Resource information
Interest in investment climates has
emerged relatively recently. In the 1960s and 1970s,
governments in many countries believed they should play a
direct role in rural credit, input supply, production,
trade, transport, distribution, and even marketing. However,
in the 1980s and 1990s, government-dominated systems fell
into disgrace because of poor performance. For the rural
sector, the primary focus had traditionally been on
agriculture, particularly commercial agriculture and
agribusiness, which were perceived to be the main drivers of
rural growth. This study's essential findings and
policy implications are organized into the following six
chapters. Annexes provide supporting material.

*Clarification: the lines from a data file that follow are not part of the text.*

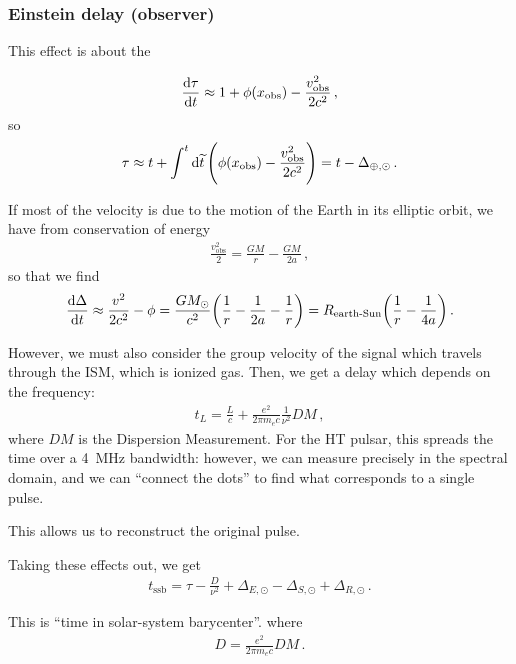 \documentclass[main.tex]{subfiles}
\begin{document}

\subsubsection{Einstein delay (observer)}

This effect is about the 

%
\begin{align}
\dv{\tau }{t} \approx 1 + \phi \qty(x _{\text{obs}}) - \frac{v^2 _{\text{obs}}}{2c^2}
\,,
\end{align}
%
so 
%
\begin{align}
\tau \approx t + \int^{t} \dd{\widetilde{t}} \qty(\phi \qty(x _{\text{obs}}) - \frac{v^2 _{\text{obs}}}{2c^2})
= t - \Delta_{\oplus, \odot}
\,.
\end{align}

If most of the velocity is due to the motion of the Earth in its elliptic orbit, we have from conservation of energy
%
\begin{align}
\frac{v^2 _{\text{obs}}}{2} = \frac{GM}{r} - \frac{GM}{2a}
\,,
\end{align}
%
so that we find 
%
\begin{align}
\dv{ \Delta}{t} \approx \frac{v^2}{2c^2} - \phi = \frac{GM_{\odot}}{c^2} \qty( \frac{1}{r} - \frac{1}{2a} - \frac{1}{r})
= R_{\text{earth-Sun}} \qty( \frac{1}{r} - \frac{1}{4a})
\,.
\end{align}

However, we must also consider the group velocity of the signal which travels through the ISM, which is ionized gas. Then, we get a delay which depends on the frequency: 
%
\begin{align}
t_L = \frac{L}{c} + \frac{e^2}{2 \pi m_e c} \frac{1}{\nu^2} DM
\,,
\end{align}
%
where \(DM\) is the Dispersion Measurement. 
For the HT pulsar, this spreads the time over a \SI{4}{MHz} bandwidth: 
however, we can measure precisely in the spectral domain, and we can ``connect the dots'' to find what corresponds to a single pulse. 

This allows us to reconstruct the original pulse.

Taking these effects out, we get 
%
\begin{align}
t _{\text{ssb}} = \tau - \frac{D}{\nu^2} + \Delta_{E, {\odot}} - \Delta_{S, {\odot}} + \Delta_{R, {\odot}}
\,.
\end{align}

This is ``time in solar-system barycenter''.
where
%
\begin{align}
D = \frac{e^2}{2 \pi m_e c} DM
\,.
\end{align}
\end{document}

Chapter two
presents an overview of related work and of the literature;
it also describes the subsequent chapters'
methodological framework, including new ways of addressing
questions of endogeneity in these kinds of surveys while
seeking to isolate cause and effect. Chapter three, by
applying econometric analysis, measurably extends the
examination of enterprise performance and investment climate
constraints initiated in RIC1 (first rural investment
climate). A rigorous examination of enterprise dynamics and
entrepreneurial choice is developed in chapter four. Aiming
to highlight the differing effects on Rural Nonfarm
Enterprises (RNFEs), chapter five draws together the main
implications RIC2 findings on the rural investment climate
in the three country pilots. Community-level influences also
matter, and chapter six examines how the local IC and other
community characteristics shape the environment for economic
activity. Conclusions and recommendations appear in chapter
seven, including suggestions for using RIC results for
policy reform and for targeting the rural public
expenditures needed to foster improvements in the rural
investment climate. The annexes describe the databases
employed and the methodologies used in the study, as well
providing detailed regression results.